▶ [DATA IN THIS EXERCISE]:

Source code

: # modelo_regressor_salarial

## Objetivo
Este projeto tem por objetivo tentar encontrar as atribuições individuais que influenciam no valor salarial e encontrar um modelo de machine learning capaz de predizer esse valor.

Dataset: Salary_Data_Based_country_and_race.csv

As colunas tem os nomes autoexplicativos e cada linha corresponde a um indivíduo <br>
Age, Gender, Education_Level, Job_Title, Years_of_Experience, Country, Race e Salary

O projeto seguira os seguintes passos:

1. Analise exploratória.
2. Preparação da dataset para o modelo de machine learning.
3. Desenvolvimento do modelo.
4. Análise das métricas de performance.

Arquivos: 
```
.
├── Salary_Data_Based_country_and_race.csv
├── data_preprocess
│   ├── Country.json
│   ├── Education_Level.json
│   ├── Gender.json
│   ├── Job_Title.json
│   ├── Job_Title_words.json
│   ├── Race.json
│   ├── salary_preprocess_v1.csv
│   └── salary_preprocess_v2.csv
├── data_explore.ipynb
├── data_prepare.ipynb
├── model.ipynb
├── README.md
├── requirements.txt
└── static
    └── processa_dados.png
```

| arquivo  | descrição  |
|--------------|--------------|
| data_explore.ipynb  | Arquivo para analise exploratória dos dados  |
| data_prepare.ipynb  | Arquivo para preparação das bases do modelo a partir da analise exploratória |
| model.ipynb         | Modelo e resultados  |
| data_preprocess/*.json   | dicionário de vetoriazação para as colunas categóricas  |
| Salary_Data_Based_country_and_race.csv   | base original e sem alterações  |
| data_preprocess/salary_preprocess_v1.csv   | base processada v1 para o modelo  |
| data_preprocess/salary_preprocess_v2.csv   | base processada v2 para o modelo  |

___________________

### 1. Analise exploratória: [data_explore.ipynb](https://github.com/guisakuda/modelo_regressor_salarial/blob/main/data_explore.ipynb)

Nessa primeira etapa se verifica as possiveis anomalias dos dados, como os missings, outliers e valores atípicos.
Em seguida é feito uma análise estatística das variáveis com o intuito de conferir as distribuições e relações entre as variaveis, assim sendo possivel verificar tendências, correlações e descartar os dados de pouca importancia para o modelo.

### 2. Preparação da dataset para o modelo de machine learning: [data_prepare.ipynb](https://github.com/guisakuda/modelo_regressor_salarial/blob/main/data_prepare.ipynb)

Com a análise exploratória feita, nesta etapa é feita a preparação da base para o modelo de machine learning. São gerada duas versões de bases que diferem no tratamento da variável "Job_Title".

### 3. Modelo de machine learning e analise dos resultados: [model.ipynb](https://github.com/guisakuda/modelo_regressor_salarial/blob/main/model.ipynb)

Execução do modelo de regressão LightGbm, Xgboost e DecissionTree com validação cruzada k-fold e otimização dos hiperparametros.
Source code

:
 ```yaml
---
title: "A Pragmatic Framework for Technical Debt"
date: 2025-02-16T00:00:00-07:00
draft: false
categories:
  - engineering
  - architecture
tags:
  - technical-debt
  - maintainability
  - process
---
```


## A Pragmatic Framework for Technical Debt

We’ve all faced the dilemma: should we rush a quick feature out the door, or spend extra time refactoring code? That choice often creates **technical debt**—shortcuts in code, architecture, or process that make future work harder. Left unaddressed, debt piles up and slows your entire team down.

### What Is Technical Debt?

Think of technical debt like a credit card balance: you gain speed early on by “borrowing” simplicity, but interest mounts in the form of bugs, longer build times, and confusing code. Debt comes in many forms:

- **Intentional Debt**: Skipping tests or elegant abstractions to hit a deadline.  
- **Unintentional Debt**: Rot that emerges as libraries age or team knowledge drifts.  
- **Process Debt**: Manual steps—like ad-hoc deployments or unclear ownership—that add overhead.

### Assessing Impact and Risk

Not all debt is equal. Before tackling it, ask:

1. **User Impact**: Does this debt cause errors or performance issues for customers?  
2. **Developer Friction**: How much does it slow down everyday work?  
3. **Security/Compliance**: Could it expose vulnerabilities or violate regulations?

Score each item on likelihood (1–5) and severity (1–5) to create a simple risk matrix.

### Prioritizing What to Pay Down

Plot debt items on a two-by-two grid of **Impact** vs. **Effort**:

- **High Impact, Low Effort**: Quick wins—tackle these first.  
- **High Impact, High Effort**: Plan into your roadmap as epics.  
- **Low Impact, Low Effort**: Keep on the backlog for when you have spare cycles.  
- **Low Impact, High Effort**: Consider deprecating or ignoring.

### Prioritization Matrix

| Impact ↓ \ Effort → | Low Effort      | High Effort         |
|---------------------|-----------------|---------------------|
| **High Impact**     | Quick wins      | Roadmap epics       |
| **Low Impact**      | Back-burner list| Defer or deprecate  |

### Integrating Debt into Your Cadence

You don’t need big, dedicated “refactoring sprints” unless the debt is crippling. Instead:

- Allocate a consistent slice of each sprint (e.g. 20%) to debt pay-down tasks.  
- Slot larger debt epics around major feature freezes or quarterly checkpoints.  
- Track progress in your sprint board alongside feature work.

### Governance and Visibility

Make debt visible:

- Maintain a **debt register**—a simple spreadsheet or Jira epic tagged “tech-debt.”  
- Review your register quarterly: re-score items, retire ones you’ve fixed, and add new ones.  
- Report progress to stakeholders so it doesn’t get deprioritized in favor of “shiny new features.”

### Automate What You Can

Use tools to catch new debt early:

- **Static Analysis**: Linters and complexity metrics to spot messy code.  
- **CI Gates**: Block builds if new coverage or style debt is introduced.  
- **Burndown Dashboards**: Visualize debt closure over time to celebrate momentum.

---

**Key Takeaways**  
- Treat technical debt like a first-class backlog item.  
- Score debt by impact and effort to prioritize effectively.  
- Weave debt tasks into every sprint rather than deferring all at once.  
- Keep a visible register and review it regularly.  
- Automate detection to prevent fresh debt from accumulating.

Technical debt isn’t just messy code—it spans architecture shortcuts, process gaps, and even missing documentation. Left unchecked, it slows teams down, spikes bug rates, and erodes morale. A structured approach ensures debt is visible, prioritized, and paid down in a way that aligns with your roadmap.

---

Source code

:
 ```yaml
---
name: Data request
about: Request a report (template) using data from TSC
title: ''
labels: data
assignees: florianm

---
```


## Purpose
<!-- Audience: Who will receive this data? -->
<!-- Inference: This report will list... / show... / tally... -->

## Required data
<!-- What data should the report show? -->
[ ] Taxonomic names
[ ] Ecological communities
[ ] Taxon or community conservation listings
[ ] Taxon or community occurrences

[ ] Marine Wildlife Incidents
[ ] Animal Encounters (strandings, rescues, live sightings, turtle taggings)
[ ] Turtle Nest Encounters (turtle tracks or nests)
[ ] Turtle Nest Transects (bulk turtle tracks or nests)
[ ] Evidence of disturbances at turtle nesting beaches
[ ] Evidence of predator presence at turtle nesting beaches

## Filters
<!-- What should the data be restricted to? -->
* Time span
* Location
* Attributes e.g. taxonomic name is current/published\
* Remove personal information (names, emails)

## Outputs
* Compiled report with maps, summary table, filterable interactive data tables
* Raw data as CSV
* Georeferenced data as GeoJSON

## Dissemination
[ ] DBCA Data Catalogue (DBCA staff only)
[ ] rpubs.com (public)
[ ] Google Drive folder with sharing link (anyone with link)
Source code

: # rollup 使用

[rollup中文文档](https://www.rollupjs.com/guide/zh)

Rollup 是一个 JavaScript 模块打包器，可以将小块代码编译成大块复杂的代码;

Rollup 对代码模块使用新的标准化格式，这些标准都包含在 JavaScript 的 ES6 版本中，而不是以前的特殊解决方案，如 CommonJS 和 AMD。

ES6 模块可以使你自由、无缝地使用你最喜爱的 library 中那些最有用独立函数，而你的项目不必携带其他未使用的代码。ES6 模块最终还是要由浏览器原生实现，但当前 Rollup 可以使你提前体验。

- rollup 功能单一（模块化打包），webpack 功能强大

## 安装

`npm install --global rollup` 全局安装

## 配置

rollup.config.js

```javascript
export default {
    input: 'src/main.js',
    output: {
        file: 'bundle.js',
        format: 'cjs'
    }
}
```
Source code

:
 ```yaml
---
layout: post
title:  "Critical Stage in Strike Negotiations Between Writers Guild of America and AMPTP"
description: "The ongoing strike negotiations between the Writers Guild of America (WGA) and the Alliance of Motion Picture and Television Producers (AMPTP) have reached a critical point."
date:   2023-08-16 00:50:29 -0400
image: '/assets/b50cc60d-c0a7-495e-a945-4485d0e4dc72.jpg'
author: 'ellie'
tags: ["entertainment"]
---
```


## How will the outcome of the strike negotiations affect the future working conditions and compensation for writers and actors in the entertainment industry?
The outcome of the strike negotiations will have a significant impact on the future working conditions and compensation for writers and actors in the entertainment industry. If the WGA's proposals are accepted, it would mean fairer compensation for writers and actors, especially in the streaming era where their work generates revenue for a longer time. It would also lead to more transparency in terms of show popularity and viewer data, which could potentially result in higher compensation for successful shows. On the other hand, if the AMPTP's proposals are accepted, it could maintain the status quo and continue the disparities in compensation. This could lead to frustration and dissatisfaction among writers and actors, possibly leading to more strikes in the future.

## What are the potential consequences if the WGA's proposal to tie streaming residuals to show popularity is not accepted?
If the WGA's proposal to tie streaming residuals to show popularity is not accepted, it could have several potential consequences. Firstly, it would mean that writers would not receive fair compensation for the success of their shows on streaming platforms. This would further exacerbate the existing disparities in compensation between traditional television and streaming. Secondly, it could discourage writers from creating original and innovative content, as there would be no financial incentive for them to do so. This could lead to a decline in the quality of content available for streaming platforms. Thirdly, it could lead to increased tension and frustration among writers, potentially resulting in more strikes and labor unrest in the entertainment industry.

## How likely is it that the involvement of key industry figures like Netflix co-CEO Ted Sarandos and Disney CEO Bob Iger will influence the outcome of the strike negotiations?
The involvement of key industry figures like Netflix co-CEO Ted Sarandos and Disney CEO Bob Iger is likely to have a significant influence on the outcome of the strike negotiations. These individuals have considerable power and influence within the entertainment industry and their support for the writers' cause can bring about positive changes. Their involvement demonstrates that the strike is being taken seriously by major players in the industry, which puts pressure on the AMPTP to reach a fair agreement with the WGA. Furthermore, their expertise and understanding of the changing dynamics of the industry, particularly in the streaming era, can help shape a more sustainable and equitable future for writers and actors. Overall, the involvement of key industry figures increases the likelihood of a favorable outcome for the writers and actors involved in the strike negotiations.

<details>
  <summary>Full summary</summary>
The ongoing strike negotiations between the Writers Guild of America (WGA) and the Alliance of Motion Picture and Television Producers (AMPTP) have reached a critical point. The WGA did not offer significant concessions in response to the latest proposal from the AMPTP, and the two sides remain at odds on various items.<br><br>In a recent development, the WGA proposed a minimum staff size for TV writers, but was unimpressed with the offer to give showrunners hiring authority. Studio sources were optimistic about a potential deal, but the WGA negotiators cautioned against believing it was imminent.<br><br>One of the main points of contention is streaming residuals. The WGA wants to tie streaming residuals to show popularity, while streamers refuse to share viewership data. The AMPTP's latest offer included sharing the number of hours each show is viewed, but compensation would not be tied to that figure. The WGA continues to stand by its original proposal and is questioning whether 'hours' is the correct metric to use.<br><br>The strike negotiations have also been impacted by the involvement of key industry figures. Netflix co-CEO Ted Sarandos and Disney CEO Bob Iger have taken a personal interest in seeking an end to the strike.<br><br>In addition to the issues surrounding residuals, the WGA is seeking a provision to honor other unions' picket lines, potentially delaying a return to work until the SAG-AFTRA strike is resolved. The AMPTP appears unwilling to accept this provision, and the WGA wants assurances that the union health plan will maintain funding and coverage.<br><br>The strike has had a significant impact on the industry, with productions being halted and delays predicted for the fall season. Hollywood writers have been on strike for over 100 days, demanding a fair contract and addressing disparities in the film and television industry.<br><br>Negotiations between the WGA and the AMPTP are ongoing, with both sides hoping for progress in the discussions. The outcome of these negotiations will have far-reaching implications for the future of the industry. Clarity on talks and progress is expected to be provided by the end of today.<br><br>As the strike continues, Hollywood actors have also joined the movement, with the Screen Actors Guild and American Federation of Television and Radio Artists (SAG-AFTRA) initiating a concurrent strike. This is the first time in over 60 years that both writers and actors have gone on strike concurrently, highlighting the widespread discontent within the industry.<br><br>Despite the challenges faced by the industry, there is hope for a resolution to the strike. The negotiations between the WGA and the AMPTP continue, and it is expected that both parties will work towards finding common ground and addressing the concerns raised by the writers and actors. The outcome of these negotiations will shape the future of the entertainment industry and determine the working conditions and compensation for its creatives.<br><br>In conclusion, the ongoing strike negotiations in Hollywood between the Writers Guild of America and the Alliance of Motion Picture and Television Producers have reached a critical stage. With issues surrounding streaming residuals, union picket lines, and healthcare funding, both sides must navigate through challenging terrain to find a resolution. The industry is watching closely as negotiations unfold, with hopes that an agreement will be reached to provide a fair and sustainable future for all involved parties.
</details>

---

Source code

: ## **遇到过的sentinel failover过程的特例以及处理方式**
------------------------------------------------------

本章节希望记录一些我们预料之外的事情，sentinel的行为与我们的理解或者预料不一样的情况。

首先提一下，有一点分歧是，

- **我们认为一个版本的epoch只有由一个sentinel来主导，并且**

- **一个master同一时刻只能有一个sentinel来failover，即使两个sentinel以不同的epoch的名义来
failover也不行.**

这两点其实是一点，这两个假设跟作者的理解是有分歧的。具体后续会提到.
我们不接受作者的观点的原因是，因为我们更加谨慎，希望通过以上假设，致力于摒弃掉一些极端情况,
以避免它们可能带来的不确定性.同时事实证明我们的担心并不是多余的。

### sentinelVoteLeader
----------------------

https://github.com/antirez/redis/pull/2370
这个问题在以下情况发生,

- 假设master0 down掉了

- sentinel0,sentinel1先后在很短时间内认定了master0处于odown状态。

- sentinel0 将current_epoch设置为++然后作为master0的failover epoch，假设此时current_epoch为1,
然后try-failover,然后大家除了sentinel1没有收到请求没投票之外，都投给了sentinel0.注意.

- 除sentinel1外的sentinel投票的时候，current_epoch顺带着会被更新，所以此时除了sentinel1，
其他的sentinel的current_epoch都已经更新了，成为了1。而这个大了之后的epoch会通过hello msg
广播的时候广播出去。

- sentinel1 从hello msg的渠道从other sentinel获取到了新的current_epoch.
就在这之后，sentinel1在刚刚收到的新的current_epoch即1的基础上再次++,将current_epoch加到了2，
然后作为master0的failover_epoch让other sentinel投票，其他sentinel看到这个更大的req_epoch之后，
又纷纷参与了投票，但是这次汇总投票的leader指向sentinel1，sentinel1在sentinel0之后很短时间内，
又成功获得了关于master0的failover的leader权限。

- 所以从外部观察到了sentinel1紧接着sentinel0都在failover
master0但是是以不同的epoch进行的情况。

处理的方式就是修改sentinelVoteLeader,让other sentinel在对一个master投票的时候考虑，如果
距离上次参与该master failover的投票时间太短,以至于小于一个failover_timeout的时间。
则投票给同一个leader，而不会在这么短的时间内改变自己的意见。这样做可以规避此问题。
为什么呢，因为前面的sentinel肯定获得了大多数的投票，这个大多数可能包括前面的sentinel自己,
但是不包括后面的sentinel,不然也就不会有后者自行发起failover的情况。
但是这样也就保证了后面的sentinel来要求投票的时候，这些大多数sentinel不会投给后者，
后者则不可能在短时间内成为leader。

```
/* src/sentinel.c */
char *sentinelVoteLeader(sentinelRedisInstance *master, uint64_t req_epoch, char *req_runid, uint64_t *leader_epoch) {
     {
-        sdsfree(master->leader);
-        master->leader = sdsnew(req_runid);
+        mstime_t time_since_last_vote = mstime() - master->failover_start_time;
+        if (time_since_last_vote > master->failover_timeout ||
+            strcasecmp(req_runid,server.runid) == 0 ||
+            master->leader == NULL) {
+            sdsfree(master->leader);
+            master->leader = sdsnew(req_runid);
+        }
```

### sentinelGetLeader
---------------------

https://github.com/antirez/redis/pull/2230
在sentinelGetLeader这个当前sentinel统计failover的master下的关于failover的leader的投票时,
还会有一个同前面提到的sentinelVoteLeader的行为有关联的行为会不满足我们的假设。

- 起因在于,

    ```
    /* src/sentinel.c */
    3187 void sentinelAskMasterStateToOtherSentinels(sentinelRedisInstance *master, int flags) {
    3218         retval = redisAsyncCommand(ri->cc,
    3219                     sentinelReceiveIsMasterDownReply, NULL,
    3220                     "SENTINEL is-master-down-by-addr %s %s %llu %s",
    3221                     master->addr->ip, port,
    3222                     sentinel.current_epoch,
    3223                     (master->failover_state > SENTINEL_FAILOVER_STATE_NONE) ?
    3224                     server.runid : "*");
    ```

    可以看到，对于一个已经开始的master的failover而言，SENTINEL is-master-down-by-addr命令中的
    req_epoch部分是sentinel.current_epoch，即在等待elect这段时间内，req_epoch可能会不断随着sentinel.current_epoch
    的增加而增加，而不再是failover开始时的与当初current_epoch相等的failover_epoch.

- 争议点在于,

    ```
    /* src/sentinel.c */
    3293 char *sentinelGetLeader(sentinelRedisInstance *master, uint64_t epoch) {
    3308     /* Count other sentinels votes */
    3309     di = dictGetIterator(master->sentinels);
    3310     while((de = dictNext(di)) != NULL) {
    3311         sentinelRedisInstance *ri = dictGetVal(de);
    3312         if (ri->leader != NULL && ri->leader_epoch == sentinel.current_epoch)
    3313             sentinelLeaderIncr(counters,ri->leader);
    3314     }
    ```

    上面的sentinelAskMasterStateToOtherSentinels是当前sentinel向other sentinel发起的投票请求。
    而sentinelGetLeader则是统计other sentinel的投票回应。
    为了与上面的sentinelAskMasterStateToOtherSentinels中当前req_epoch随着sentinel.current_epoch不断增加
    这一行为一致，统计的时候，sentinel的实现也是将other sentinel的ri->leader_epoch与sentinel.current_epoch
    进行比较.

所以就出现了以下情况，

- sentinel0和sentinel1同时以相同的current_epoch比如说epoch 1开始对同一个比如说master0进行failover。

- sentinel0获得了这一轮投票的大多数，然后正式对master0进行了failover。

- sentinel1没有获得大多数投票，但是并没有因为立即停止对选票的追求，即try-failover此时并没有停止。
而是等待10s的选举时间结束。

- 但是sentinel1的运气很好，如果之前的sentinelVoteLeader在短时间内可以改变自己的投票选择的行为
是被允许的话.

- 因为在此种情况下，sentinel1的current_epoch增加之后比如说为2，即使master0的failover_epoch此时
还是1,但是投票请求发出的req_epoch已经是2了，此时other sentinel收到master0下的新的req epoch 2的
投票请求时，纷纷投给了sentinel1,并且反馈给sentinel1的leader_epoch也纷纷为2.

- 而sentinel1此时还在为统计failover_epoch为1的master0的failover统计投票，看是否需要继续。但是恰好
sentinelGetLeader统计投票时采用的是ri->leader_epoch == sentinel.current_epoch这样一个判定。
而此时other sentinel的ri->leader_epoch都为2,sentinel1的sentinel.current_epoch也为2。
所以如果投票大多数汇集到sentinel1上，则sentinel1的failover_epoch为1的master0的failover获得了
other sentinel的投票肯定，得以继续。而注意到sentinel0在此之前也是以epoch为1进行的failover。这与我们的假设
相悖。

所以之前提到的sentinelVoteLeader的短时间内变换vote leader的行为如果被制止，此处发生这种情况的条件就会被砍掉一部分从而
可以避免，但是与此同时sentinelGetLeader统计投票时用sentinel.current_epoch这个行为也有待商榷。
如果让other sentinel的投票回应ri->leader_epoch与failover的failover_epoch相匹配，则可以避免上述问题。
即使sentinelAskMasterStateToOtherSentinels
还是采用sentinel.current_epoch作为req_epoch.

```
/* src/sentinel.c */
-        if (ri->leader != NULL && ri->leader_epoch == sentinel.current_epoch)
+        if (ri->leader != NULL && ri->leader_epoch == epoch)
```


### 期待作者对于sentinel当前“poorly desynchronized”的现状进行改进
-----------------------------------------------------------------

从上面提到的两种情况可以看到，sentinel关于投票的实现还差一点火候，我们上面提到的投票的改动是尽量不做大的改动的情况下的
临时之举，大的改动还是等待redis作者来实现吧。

▶ [REQUIRED ACTION]: When you reach the line holding "We’ve all faced" in the records above, begin reproducing exactly, stop after the line holding "Back-burner list| Defer", and output nothing else.

▶ [WRITTEN SOLUTION]:
We’ve all faced the dilemma: should we rush a quick feature out the door, or spend extra time refactoring code? That choice often creates **technical debt**—shortcuts in code, architecture, or process that make future work harder. Left unaddressed, debt piles up and slows your entire team down.

### What Is Technical Debt?

Think of technical debt like a credit card balance: you gain speed early on by “borrowing” simplicity, but interest mounts in the form of bugs, longer build times, and confusing code. Debt comes in many forms:

- **Intentional Debt**: Skipping tests or elegant abstractions to hit a deadline.  
- **Unintentional Debt**: Rot that emerges as libraries age or team knowledge drifts.  
- **Process Debt**: Manual steps—like ad-hoc deployments or unclear ownership—that add overhead.

### Assessing Impact and Risk

Not all debt is equal. Before tackling it, ask:

1. **User Impact**: Does this debt cause errors or performance issues for customers?  
2. **Developer Friction**: How much does it slow down everyday work?  
3. **Security/Compliance**: Could it expose vulnerabilities or violate regulations?

Score each item on likelihood (1–5) and severity (1–5) to create a simple risk matrix.

### Prioritizing What to Pay Down

Plot debt items on a two-by-two grid of **Impact** vs. **Effort**:

- **High Impact, Low Effort**: Quick wins—tackle these first.  
- **High Impact, High Effort**: Plan into your roadmap as epics.  
- **Low Impact, Low Effort**: Keep on the backlog for when you have spare cycles.  
- **Low Impact, High Effort**: Consider deprecating or ignoring.

### Prioritization Matrix

| Impact ↓ \ Effort → | Low Effort      | High Effort         |
|---------------------|-----------------|---------------------|
| **High Impact**     | Quick wins      | Roadmap epics       |
| **Low Impact**      | Back-burner list| Defer or deprecate  |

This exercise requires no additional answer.